What is needed -
Write every entry out again, unchanged.
==== Dataset content ====
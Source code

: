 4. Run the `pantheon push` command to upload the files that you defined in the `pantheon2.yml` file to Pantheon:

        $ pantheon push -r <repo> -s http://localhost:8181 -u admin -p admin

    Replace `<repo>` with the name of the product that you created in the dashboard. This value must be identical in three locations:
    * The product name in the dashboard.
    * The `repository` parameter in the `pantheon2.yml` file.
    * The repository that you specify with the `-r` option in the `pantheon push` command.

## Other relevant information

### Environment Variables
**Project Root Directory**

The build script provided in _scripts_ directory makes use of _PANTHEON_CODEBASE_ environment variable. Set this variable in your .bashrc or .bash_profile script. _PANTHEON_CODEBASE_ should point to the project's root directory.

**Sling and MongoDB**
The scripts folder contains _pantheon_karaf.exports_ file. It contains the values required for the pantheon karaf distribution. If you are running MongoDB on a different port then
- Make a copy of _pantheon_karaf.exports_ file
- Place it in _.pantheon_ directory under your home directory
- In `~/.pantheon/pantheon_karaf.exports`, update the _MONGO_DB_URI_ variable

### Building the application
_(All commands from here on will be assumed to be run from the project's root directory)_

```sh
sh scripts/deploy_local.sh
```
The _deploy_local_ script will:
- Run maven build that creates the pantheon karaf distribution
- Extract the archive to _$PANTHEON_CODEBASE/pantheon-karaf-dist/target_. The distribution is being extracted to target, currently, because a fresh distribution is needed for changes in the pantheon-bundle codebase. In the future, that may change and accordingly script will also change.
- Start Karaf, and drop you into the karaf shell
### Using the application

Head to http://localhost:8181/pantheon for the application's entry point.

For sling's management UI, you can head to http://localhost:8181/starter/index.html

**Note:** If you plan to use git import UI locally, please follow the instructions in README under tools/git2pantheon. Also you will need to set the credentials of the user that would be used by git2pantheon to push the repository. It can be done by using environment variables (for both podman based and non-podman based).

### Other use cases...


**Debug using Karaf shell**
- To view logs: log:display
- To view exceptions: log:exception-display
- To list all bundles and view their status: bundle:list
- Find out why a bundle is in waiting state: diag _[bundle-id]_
====
Written solution -
Source code

: 4. Run the `pantheon push` command to upload the files that you defined in the `pantheon2.yml` file to Pantheon:

        $ pantheon push -r <repo> -s http://localhost:8181 -u admin -p admin

    Replace `<repo>` with the name of the product that you created in the dashboard. This value must be identical in three locations:
    * The product name in the dashboard.
    * The `repository` parameter in the `pantheon2.yml` file.
    * The repository that you specify with the `-r` option in the `pantheon push` command.

## Other relevant information

### Environment Variables
**Project Root Directory**

The build script provided in _scripts_ directory makes use of _PANTHEON_CODEBASE_ environment variable. Set this variable in your .bashrc or .bash_profile script. _PANTHEON_CODEBASE_ should point to the project's root directory.

**Sling and MongoDB**
The scripts folder contains _pantheon_karaf.exports_ file. It contains the values required for the pantheon karaf distribution. If you are running MongoDB on a different port then
- Make a copy of _pantheon_karaf.exports_ file
- Place it in _.pantheon_ directory under your home directory
- In `~/.pantheon/pantheon_karaf.exports`, update the _MONGO_DB_URI_ variable

### Building the application
_(All commands from here on will be assumed to be run from the project's root directory)_

```sh
sh scripts/deploy_local.sh
```
The _deploy_local_ script will:
- Run maven build that creates the pantheon karaf distribution
- Extract the archive to _$PANTHEON_CODEBASE/pantheon-karaf-dist/target_. The distribution is being extracted to target, currently, because a fresh distribution is needed for changes in the pantheon-bundle codebase. In the future, that may change and accordingly script will also change.
- Start Karaf, and drop you into the karaf shell
### Using the application

Head to http://localhost:8181/pantheon for the application's entry point.

For sling's management UI, you can head to http://localhost:8181/starter/index.html

**Note:** If you plan to use git import UI locally, please follow the instructions in README under tools/git2pantheon. Also you will need to set the credentials of the user that would be used by git2pantheon to push the repository. It can be done by using environment variables (for both podman based and non-podman based).

### Other use cases...


**Debug using Karaf shell**
- To view logs: log:display
- To view exceptions: log:exception-display
- To list all bundles and view their status: bundle:list
- Find out why a bundle is in waiting state: diag _[bundle-id]_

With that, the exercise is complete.